"I don't want to see him impeached, I want to see him in prison," Pelosi told five committee chairs, comments that were first reported by Politico.
Ashley Etienne, a spokesperson for Pelosi, called Tuesday's meeting "productive" and would not comment on the reported prison remark, saying that the leaders "agreed to keep all options on the table" moving forward.
Pelosi's private remarks – described as an aside by one official familiar with her comments – come as she faces growing calls to launch impeachment proceedings against Trump from inside her party.
She has also argued that should the Senate fail to convict the president during trial, further cases pending against the president in New York state could be jeopardized.
“He knows it’s not a good idea to be impeached, but the silver lining for him is, then he believes that he would be exonerated by the United States Senate," Pelosi said on an appearance last week on "Jimmy Kimmel Live". "There’s a school of thought that says, if the Senate acquits you, why bring up charges against him in the private sector when he’s no longer president? So when we go through with our case, it’s got to be ironclad.”
Nearly 60 House Democrats – 1-in-4 members of the caucus – including half of the majority on the House Judiciary Committee, want to open proceedings, according to an ABC News analysis.
House Judiciary Committee Chairman Jerry Nadler of New York, who was one of the five chairmen in the closed-door meeting with Pelosi on Tuesday, has repeatedly laid out the case for launching impeachment proceedings to Pelosi in recent weeks.
On Tuesday, he again laid out the case, arguing that it could bolster Democrats' legal standing in court as they battle with the Trump administration over access to documents and testimony, according to sources familiar with the meeting.
Democratic sources familiar with Nadler's thinking believe he is sympathetic to calls from members of his committee to open impeachment proceedings, and has been privately supportive of the effort in conversations with them.
In an interview with CNN on Wednesday, Nadler was asked if he and Pelosi are "on the same page" on the issue of impeachment, and paused before responding.
"As I said, we are launching an inquiry now and whether we'll launch an impeachment inquiry, it may come to that," he said.
"When that decision has to be made, it will be made not by any one individual, it will be made probably by the caucus as a whole. Certainly, Nancy will have the largest single voice in it, various committee chairmen and rank and file members," he added.
A spokesman for Nadler declined to comment on the meeting Thursday.
Pelosi has been wary of starting the impeachment process without bipartisan support, concerned that the effort could potentially backfire and cost Democrats their House majority. There is also concern that impeachment could help Trump's reelection chances, particularly if the GOP-led Senate votes to acquit him.

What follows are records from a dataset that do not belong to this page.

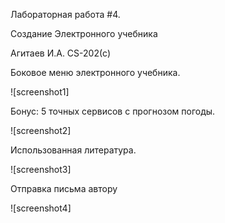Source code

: Лабораторная работа #4. 

Создание Электронного учебника

Агитаев И.А. CS-202(с)

Боковое меню электронного учебника.


![screenshot1]


Бонус: 5 точных сервисов с прогнозом погоды.


![screenshot2]


Использованная литература.


![screenshot3]


Отправка письма автору


![screenshot4]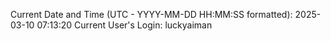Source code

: Current Date and Time (UTC - YYYY-MM-DD HH:MM:SS formatted): 2025-03-10 07:13:20
Current User's Login: luckyaiman
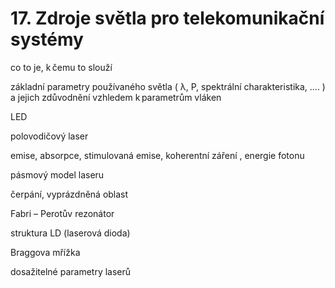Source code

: # 17. Zdroje světla pro telekomunikační systémy

co to je, k čemu to slouží 

základní parametry používaného světla ( λ, P, spektrální charakteristika, .... ) a jejich zdůvodnění vzhledem k parametrům vláken 

LED 

polovodičový laser 

emise, absorpce, stimulovaná emise, koherentní záření , energie fotonu 

pásmový model laseru 

čerpání, vyprázdněná oblast 

Fabri – Perotův rezonátor 

struktura LD (laserová dioda) 

Braggova mřížka 

dosažitelné parametry laserů 

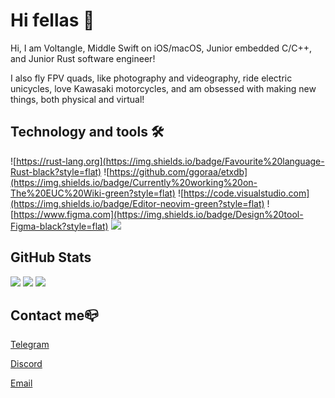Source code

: # Hi fellas 👋

Hi, I am Voltangle, Middle Swift on iOS/macOS, Junior embedded C/C++, and Junior Rust software engineer!

I also fly FPV quads, like photography and videography, ride electric unicycles, love Kawasaki motorcycles, and am obsessed with making new things, both physical and virtual!

## Technology and tools 🛠

![https://rust-lang.org](https://img.shields.io/badge/Favourite%20language-Rust-black?style=flat)
![https://github.com/ggoraa/etxdb](https://img.shields.io/badge/Currently%20working%20on-The%20EUC%20Wiki-green?style=flat)
![https://code.visualstudio.com](https://img.shields.io/badge/Editor-neovim-green?style=flat)
![https://www.figma.com](https://img.shields.io/badge/Design%20tool-Figma-black?style=flat)
![](https://img.shields.io/badge/EUCs-ET%20Max%20%2F%20Patton%20%2F%20S22%20%2F%20MonstrL%20%2F%20KS14-orange?style=flat)

## GitHub Stats

![](https://github-readme-stats.vercel.app/api?username=Voltangle&show_icons=true)
![](https://github-readme-stats.vercel.app/api/pin?username=EdgeTX&repo=edgetx)
![](https://github-readme-stats.vercel.app/api/pin?username=Voltangle&repo=edgetx-badapple)

## Contact me📪

[Telegram](https://t.me/voltangle)

[Discord](https://discordapp.com/users/759086415387557898)

[Email](mailto:yegor_yakovenko@icloud.com)
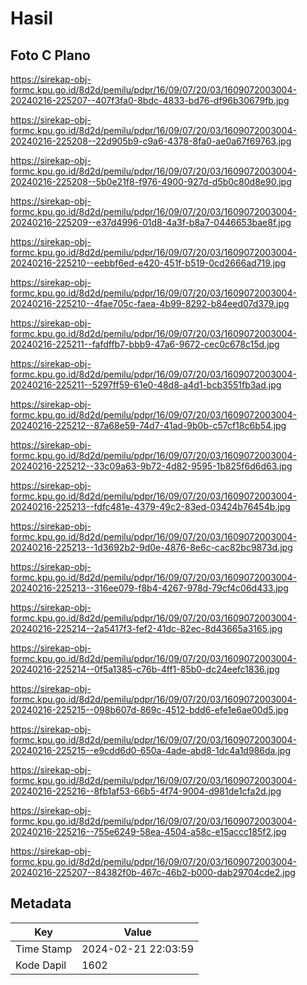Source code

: # Hasil

## Foto C Plano

https://sirekap-obj-formc.kpu.go.id/8d2d/pemilu/pdpr/16/09/07/20/03/1609072003004-20240216-225207--407f3fa0-8bdc-4833-bd76-df96b30679fb.jpg

https://sirekap-obj-formc.kpu.go.id/8d2d/pemilu/pdpr/16/09/07/20/03/1609072003004-20240216-225208--22d905b9-c9a6-4378-8fa0-ae0a67f69763.jpg

https://sirekap-obj-formc.kpu.go.id/8d2d/pemilu/pdpr/16/09/07/20/03/1609072003004-20240216-225208--5b0e21f8-f976-4900-927d-d5b0c80d8e90.jpg

https://sirekap-obj-formc.kpu.go.id/8d2d/pemilu/pdpr/16/09/07/20/03/1609072003004-20240216-225209--e37d4996-01d8-4a3f-b8a7-0446653bae8f.jpg

https://sirekap-obj-formc.kpu.go.id/8d2d/pemilu/pdpr/16/09/07/20/03/1609072003004-20240216-225210--eebbf6ed-e420-451f-b519-0cd2666ad719.jpg

https://sirekap-obj-formc.kpu.go.id/8d2d/pemilu/pdpr/16/09/07/20/03/1609072003004-20240216-225210--4fae705c-faea-4b99-8292-b84eed07d379.jpg

https://sirekap-obj-formc.kpu.go.id/8d2d/pemilu/pdpr/16/09/07/20/03/1609072003004-20240216-225211--fafdffb7-bbb9-47a6-9672-cec0c678c15d.jpg

https://sirekap-obj-formc.kpu.go.id/8d2d/pemilu/pdpr/16/09/07/20/03/1609072003004-20240216-225211--5297ff59-61e0-48d8-a4d1-bcb3551fb3ad.jpg

https://sirekap-obj-formc.kpu.go.id/8d2d/pemilu/pdpr/16/09/07/20/03/1609072003004-20240216-225212--87a68e59-74d7-41ad-9b0b-c57cf18c6b54.jpg

https://sirekap-obj-formc.kpu.go.id/8d2d/pemilu/pdpr/16/09/07/20/03/1609072003004-20240216-225212--33c09a63-9b72-4d82-9595-1b825f6d6d63.jpg

https://sirekap-obj-formc.kpu.go.id/8d2d/pemilu/pdpr/16/09/07/20/03/1609072003004-20240216-225213--fdfc481e-4379-49c2-83ed-03424b76454b.jpg

https://sirekap-obj-formc.kpu.go.id/8d2d/pemilu/pdpr/16/09/07/20/03/1609072003004-20240216-225213--1d3692b2-9d0e-4876-8e6c-cac82bc9873d.jpg

https://sirekap-obj-formc.kpu.go.id/8d2d/pemilu/pdpr/16/09/07/20/03/1609072003004-20240216-225213--316ee079-f8b4-4267-978d-79cf4c06d433.jpg

https://sirekap-obj-formc.kpu.go.id/8d2d/pemilu/pdpr/16/09/07/20/03/1609072003004-20240216-225214--2a5417f3-fef2-41dc-82ec-8d43665a3165.jpg

https://sirekap-obj-formc.kpu.go.id/8d2d/pemilu/pdpr/16/09/07/20/03/1609072003004-20240216-225214--0f5a1385-c76b-4ff1-85b0-dc24eefc1836.jpg

https://sirekap-obj-formc.kpu.go.id/8d2d/pemilu/pdpr/16/09/07/20/03/1609072003004-20240216-225215--098b607d-869c-4512-bdd6-efe1e6ae00d5.jpg

https://sirekap-obj-formc.kpu.go.id/8d2d/pemilu/pdpr/16/09/07/20/03/1609072003004-20240216-225215--e9cdd6d0-650a-4ade-abd8-1dc4a1d986da.jpg

https://sirekap-obj-formc.kpu.go.id/8d2d/pemilu/pdpr/16/09/07/20/03/1609072003004-20240216-225216--8fb1af53-66b5-4f74-9004-d981de1cfa2d.jpg

https://sirekap-obj-formc.kpu.go.id/8d2d/pemilu/pdpr/16/09/07/20/03/1609072003004-20240216-225216--755e6249-58ea-4504-a58c-e15accc185f2.jpg

https://sirekap-obj-formc.kpu.go.id/8d2d/pemilu/pdpr/16/09/07/20/03/1609072003004-20240216-225207--84382f0b-467c-46b2-b000-dab29704cde2.jpg


## Metadata

| Key        | Value               |
| ---------- | ------------------- |
| Time Stamp | 2024-02-21 22:03:59 |
| Kode Dapil | 1602                |



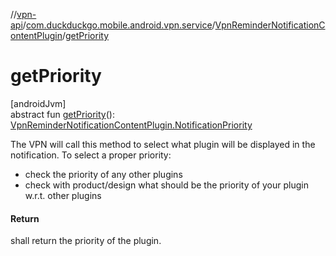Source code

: //[vpn-api](../../../index.md)/[com.duckduckgo.mobile.android.vpn.service](../index.md)/[VpnReminderNotificationContentPlugin](index.md)/[getPriority](get-priority.md)

# getPriority

[androidJvm]\
abstract fun [getPriority](get-priority.md)(): [VpnReminderNotificationContentPlugin.NotificationPriority](-notification-priority/index.md)

The VPN will call this method to select what plugin will be displayed in the notification. To select a proper priority:

- 
   check the priority of any other plugins
- 
   check with product/design what should be the priority of your plugin w.r.t. other plugins

#### Return

shall return the priority of the plugin.
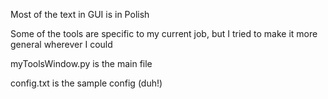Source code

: Most of the text in GUI is in Polish

Some of the tools are specific to my current job, but I tried to make it more general wherever I could

myToolsWindow.py is the main file

config.txt is the sample config (duh!)
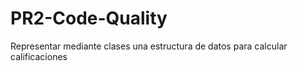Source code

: # PR2-Code-Quality
Representar mediante clases una estructura de datos para calcular calificaciones
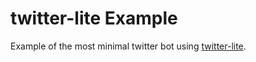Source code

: # twitter-lite Example

Example of the most minimal twitter bot using [twitter-lite](https://github.com/draftbit/twitter-lite).
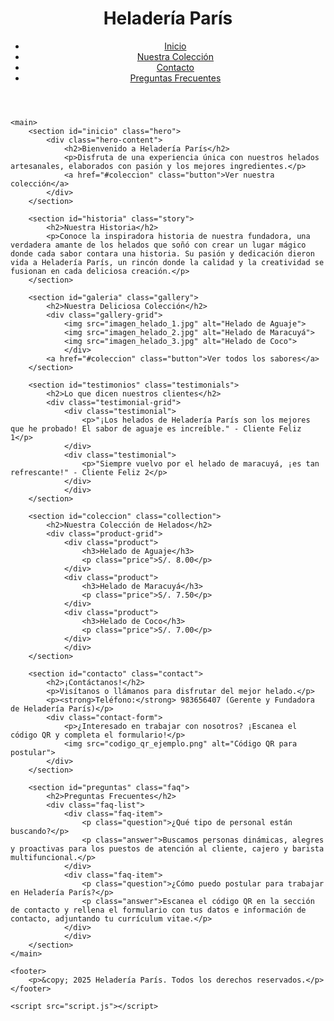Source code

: 
<!DOCTYPE html>
<html lang="es">
<head>
    <meta charset="UTF-8">
    <meta name="viewport" content="width=device-width, initial-scale=1.0">
    <title>Heladería París - El sabor que te enamora</title>
    <link rel="stylesheet" href="style.css">
</head>
<body>
    <header>
        <h1>Heladería París</h1>
        <nav>
            <ul>
                <li><a href="#inicio">Inicio</a></li>
                <li><a href="#coleccion">Nuestra Colección</a></li>
                <li><a href="#contacto">Contacto</a></li>
                <li><a href="#preguntas">Preguntas Frecuentes</a></li>
            </ul>
        </nav>
    </header>

    <main>
        <section id="inicio" class="hero">
            <div class="hero-content">
                <h2>Bienvenido a Heladería París</h2>
                <p>Disfruta de una experiencia única con nuestros helados artesanales, elaborados con pasión y los mejores ingredientes.</p>
                <a href="#coleccion" class="button">Ver nuestra colección</a>
            </div>
        </section>

        <section id="historia" class="story">
            <h2>Nuestra Historia</h2>
            <p>Conoce la inspiradora historia de nuestra fundadora, una verdadera amante de los helados que soñó con crear un lugar mágico donde cada sabor contara una historia. Su pasión y dedicación dieron vida a Heladería París, un rincón donde la calidad y la creatividad se fusionan en cada deliciosa creación.</p>
        </section>

        <section id="galeria" class="gallery">
            <h2>Nuestra Deliciosa Colección</h2>
            <div class="gallery-grid">
                <img src="imagen_helado_1.jpg" alt="Helado de Aguaje">
                <img src="imagen_helado_2.jpg" alt="Helado de Maracuyá">
                <img src="imagen_helado_3.jpg" alt="Helado de Coco">
                </div>
            <a href="#coleccion" class="button">Ver todos los sabores</a>
        </section>

        <section id="testimonios" class="testimonials">
            <h2>Lo que dicen nuestros clientes</h2>
            <div class="testimonial-grid">
                <div class="testimonial">
                    <p>"¡Los helados de Heladería París son los mejores que he probado! El sabor de aguaje es increíble." - Cliente Feliz 1</p>
                </div>
                <div class="testimonial">
                    <p>"Siempre vuelvo por el helado de maracuyá, ¡es tan refrescante!" - Cliente Feliz 2</p>
                </div>
                </div>
        </section>

        <section id="coleccion" class="collection">
            <h2>Nuestra Colección de Helados</h2>
            <div class="product-grid">
                <div class="product">
                    <h3>Helado de Aguaje</h3>
                    <p class="price">S/. 8.00</p>
                </div>
                <div class="product">
                    <h3>Helado de Maracuyá</h3>
                    <p class="price">S/. 7.50</p>
                </div>
                <div class="product">
                    <h3>Helado de Coco</h3>
                    <p class="price">S/. 7.00</p>
                </div>
                </div>
        </section>

        <section id="contacto" class="contact">
            <h2>¡Contáctanos!</h2>
            <p>Visítanos o llámanos para disfrutar del mejor helado.</p>
            <p><strong>Teléfono:</strong> 983656407 (Gerente y Fundadora de Heladería París)</p>
            <div class="contact-form">
                <p>¿Interesado en trabajar con nosotros? ¡Escanea el código QR y completa el formulario!</p>
                <img src="codigo_qr_ejemplo.png" alt="Código QR para postular">
            </div>
        </section>

        <section id="preguntas" class="faq">
            <h2>Preguntas Frecuentes</h2>
            <div class="faq-list">
                <div class="faq-item">
                    <p class="question">¿Qué tipo de personal están buscando?</p>
                    <p class="answer">Buscamos personas dinámicas, alegres y proactivas para los puestos de atención al cliente, cajero y barista multifuncional.</p>
                </div>
                <div class="faq-item">
                    <p class="question">¿Cómo puedo postular para trabajar en Heladería París?</p>
                    <p class="answer">Escanea el código QR en la sección de contacto y rellena el formulario con tus datos e información de contacto, adjuntando tu currículum vitae.</p>
                </div>
                </div>
        </section>
    </main>

    <footer>
        <p>&copy; 2025 Heladería París. Todos los derechos reservados.</p>
    </footer>

    <script src="script.js"></script>
</body>
</html>
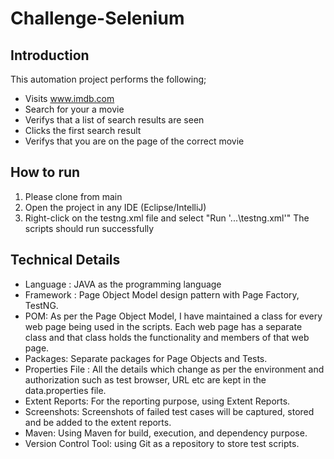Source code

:# Challenge-Selenium

## Introduction
This automation project performs the following;
- Visits www.imdb.com
- Search for your a movie
- Verifys that a list of search results are seen
- Clicks the first search result
- Verifys that you are on the page of the correct movie

## How to run
1. Please clone from main
2. Open the project in any IDE (Eclipse/IntelliJ)
3. Right-click on the testng.xml file and select "Run '...\testng.xml'"
The scripts should run successfully

## Technical Details
- Language : JAVA as the programming language
- Framework : Page Object Model design pattern with Page Factory, TestNG.
- POM: As per the Page Object Model, I have maintained a class for every web page being used in the scripts. Each web page has a separate class and that class holds the functionality and members of that web page.
- Packages: Separate packages for Page Objects and Tests.
- Properties File : All the details which change as per the environment and authorization such as test browser, URL etc are kept in the data.properties file.
- Extent Reports: For the reporting purpose, using Extent Reports.
- Screenshots:  Screenshots of failed test cases will be captured, stored and be added to the extent reports.
- Maven: Using Maven for build, execution, and dependency purpose.
- Version Control Tool: using Git as a repository to store test scripts.
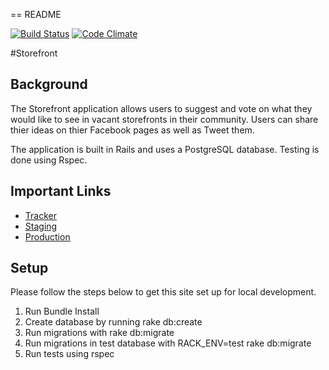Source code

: == README

[![Build Status](https://travis-ci.org/pwenig/gschool_project1_storefront.svg?branch=master)](https://travis-ci.org/pwenig/gschool_project1_storefront)
[![Code Climate](https://codeclimate.com/github/pwenig/gschool_project1_storefront.png)](https://codeclimate.com/github/pwenig/gschool_project1_storefront)

#Storefront



## Background
The Storefront application allows users to suggest and vote on what they would like to see
in vacant storefronts in their community. Users can share thier ideas on thier Facebook pages
as well as Tweet them.

The application is built in Rails and uses a PostgreSQL database. Testing is done using Rspec.

## Important Links

* [Tracker](https://www.pivotaltracker.com/n/projects/1077102)
* [Staging](http://project-storefront-staging.herokuapp.com)
* [Production](http://project-storefront-production.herokuapp.com)

## Setup

Please follow the steps below to get this site set up for local development.

1. Run Bundle Install
1. Create database by running rake db:create
1. Run migrations with rake db:migrate
4. Run migrations in test database with RACK_ENV=test rake db:migrate
5. Run tests using rspec
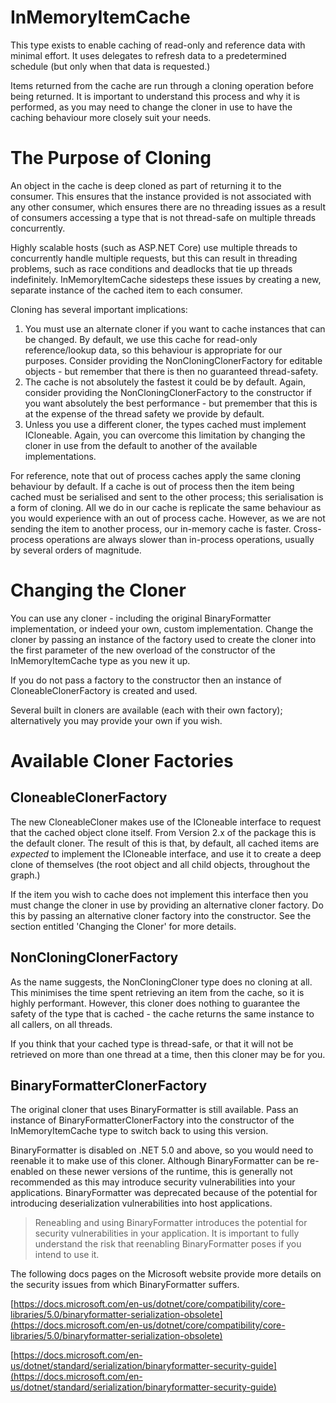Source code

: # InMemoryItemCache<T>
This type exists to enable caching of read-only and reference data with minimal effort. It uses delegates to 
refresh data to a predetermined schedule (but only when that data is requested.)

Items returned from the cache are run through a cloning operation before being returned. It is important to 
understand this process and why it is performed, as you may need to change the cloner in use to have the caching 
behaviour more closely suit your needs.

# The Purpose of Cloning
An object in the cache is deep cloned as part of returning it to the consumer. This ensures that the instance 
provided is not associated with any other consumer, which ensures there are no threading issues as a result of 
consumers accessing a type that is not thread-safe on multiple threads concurrently.

Highly scalable hosts (such as ASP.NET Core) use multiple threads to concurrently handle multiple requests, but 
this can result in threading problems, such as race conditions and deadlocks that tie up threads indefinitely. 
InMemoryItemCache<T> sidesteps these issues by creating a new, separate instance of the cached item to each 
consumer.

Cloning has several important implications:
1. You must use an alternate cloner if you want to cache instances that can be changed. By default, we use this 
cache for read-only reference/lookup data, so this behaviour is appropriate for our purposes. Consider providing 
the NonCloningClonerFactory<T> for editable objects - but remember that there is then no guaranteed thread-safety.
2. The cache is not absolutely the fastest it could be by default. Again, consider providing the 
NonCloningClonerFactory<T> to the constructor if you want absolutely the best performance - but premember that 
this is at the expense of the thread safety we provide by default.
3. Unless you use a different cloner, the types cached must implement ICloneable. Again, you can overcome this 
limitation by changing the cloner in use from the default to another of the available implementations.

For reference, note that out of process caches apply the same cloning behaviour by default. If a cache is out of 
process then the item being cached must be serialised and sent to the other process; this serialisation is a form 
of cloning. All we do in our cache is replicate the same behaviour as you would experience with an out of process 
cache. However, as we are not sending the item to another process, our in-memory cache is faster. Cross-process 
operations are always slower than in-process operations, usually by several orders of magnitude.

# Changing the Cloner
You can use any cloner - including the original BinaryFormatter implementation, or indeed your own, custom 
implementation. Change the cloner by passing an instance of the factory used to create the cloner into the first 
parameter of the new overload of the constructor of the InMemoryItemCache<T> type as you new it up.

If you do not pass a factory to the constructor then an instance of CloneableClonerFactory<T> is created and used.

Several built in cloners are available (each with their own factory); alternatively you may provide your own if you 
wish.

# Available Cloner Factories
## CloneableClonerFactory<T>
The new CloneableCloner<T> makes use of the ICloneable interface to request that the cached object clone itself. 
From Version 2.x of the package this is the default cloner. The result of this is that, by default, all cached 
items are *expected* to implement the ICloneable interface, and use it to create a deep clone of themselves (the 
root object and all child objects, throughout the graph.)

If the item you wish to cache does not implement this interface then you must change the cloner in use by 
providing an alternative cloner factory. Do this by passing an alternative cloner factory into the constructor. 
See the section entitled 'Changing the Cloner' for more details.

## NonCloningClonerFactory<T>
As the name suggests, the NonCloningCloner<T> type does no cloning at all. This minimises the time spent 
retrieving an item from the cache, so it is highly performant. However, this cloner does nothing to guarantee 
the safety of the type that is cached - the cache returns the same instance to all callers, on all threads.

If you think that your cached type is thread-safe, or that it will not be retrieved on more than one thread at 
a time, then this cloner may be for you.

## BinaryFormatterClonerFactory<T>
The original cloner that uses BinaryFormatter is still available. Pass an instance of BinaryFormatterClonerFactory<T>
into the constructor of the InMemoryItemCache<T> type to switch back to using this version.

BinaryFormatter is disabled on .NET 5.0 and above, so you would need to reenable it to make use of this cloner. 
Although BinaryFormatter can be re-enabled on these newer versions of the runtime, this is generally not recommended 
as this may introduce security vulnerabilities into your applications. BinaryFormatter was deprecated because of the 
potential for introducing deserialization vulnerabilities into host applications.

> Reneabling and using BinaryFormatter introduces the potential for security vulnerabilities in your application. 
> It is important to fully understand the risk that reenabling BinaryFormatter poses if you intend to use it.

The following docs pages on the Microsoft website provide more details on the security issues from which 
BinaryFormatter suffers.

[https://docs.microsoft.com/en-us/dotnet/core/compatibility/core-libraries/5.0/binaryformatter-serialization-obsolete](https://docs.microsoft.com/en-us/dotnet/core/compatibility/core-libraries/5.0/binaryformatter-serialization-obsolete)

[https://docs.microsoft.com/en-us/dotnet/standard/serialization/binaryformatter-security-guide](https://docs.microsoft.com/en-us/dotnet/standard/serialization/binaryformatter-security-guide)
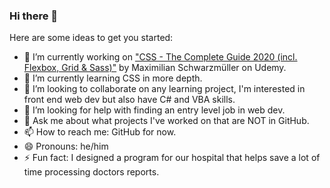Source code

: ### Hi there 👋

<!--
**lundeen-bryan/lundeen-bryan** is a ✨ _special_ ✨ repository because its `README.md` (this file) appears on your GitHub profile.
-->

Here are some ideas to get you started:

- 🔭 I’m currently working on ["CSS - The Complete Guide 2020 (incl. Flexbox, Grid & Sass)"](https://www.udemy.com/course/css-the-complete-guide-incl-flexbox-grid-sass/) by Maximilian Schwarzmüller on Udemy.
- 🌱 I’m currently learning CSS in more depth.
- 👯 I’m looking to collaborate on any learning project, I'm interested in front end web dev but also have C# and VBA skills.
- 🤔 I’m looking for help with finding an entry level job in web dev.
- 💬 Ask me about what projects I've worked on that are NOT in GitHub.
- 📫 How to reach me: GitHub for now. 
- 😄 Pronouns: he/him
- ⚡ Fun fact: I designed a program for our hospital that helps save a lot of time processing doctors reports.

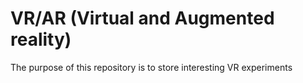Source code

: # VR/AR (Virtual and Augmented reality)
The purpose of this repository is to store interesting VR experiments
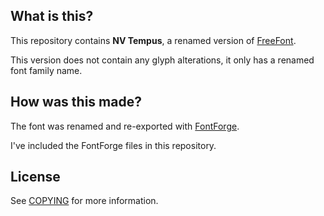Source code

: ## What is this?

This repository contains **NV Tempus**, a renamed version of [FreeFont](https://www.gnu.org/software/freefont/).

This version does not contain any glyph alterations, it only has a renamed font family name.

## How was this made?

The font was renamed and re-exported with [FontForge](https://fontforge.org).

I've included the FontForge files in this repository.

## License

See [COPYING](./COPYING) for more information.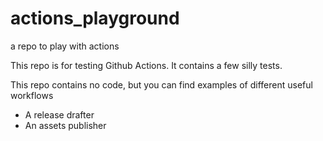 # actions_playground
a repo to play with actions

This repo is for testing Github Actions. It contains a few silly tests.

This repo contains no code, but you can find examples of different useful workflows

- A release drafter
- An assets publisher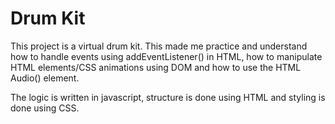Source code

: # Drum Kit

This project is a virtual drum kit.
This made me practice and understand how to handle events using addEventListener() in HTML, how to manipulate HTML elements/CSS animations using DOM and how to use the HTML Audio() element.

The logic is written in javascript, structure is done using HTML and styling is done using CSS.
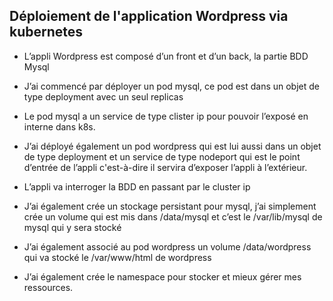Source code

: ## Déploiement de l'application Wordpress via kubernetes

- L’appli Wordpress est composé d’un front et d’un back, la partie BDD Mysql

- J’ai commencé par déployer un pod mysql, ce pod est dans un objet de type deployment avec un seul replicas

- Le pod mysql a un service de type clister ip pour pouvoir l’exposé en interne dans k8s.

- J’ai déployé également un pod wordpress qui est lui aussi dans un objet de type deployment et un service de type nodeport qui est le point d’entrée de l’appli c'est-à-dire il servira d’exposer l’appli à l’extérieur.

- L’appli va interroger la BDD en passant par le cluster ip

- J’ai également crée un stockage persistant pour mysql, j’ai simplement crée un volume qui est mis dans /data/mysql et c’est le /var/lib/mysql de mysql  qui y sera stocké

- J’ai également associé au pod wordpress un volume /data/wordpress qui va stocké le /var/www/html de wordpress

- J’ai également crée le namespace pour stocker et mieux gérer mes ressources.
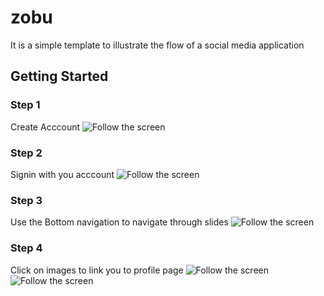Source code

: # zobu

It is a simple template to illustrate the flow of a social media application

## Getting Started

### Step 1
Create Acccount 
![Follow the screen](../asset/images/1.png)

### Step 2
Signin with you acccount 
![Follow the screen](../asset/images/2.png)

### Step 3
Use the Bottom navigation to navigate through slides 
![Follow the screen](../asset/images/3.png)

### Step 4
Click on images to link you to profile page 
![Follow the screen](../asset/images/4.png)
![Follow the screen](../asset/images/5.png)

In a news conference Wednesday, she defended Democrats efforts to continue their oversight investigations and bring the Trump administration to court when necessary to enforce subpoenas.
"Make no mistake," Pelosi said. "We know exactly what path we're on. We know exactly what actions we need to take. And while that may take more time than some people want it to take, I respect their impatience. It's a beautiful thing and it's important to our country."
"I'm not feeling any pressure," she said of the impeachment push from some members.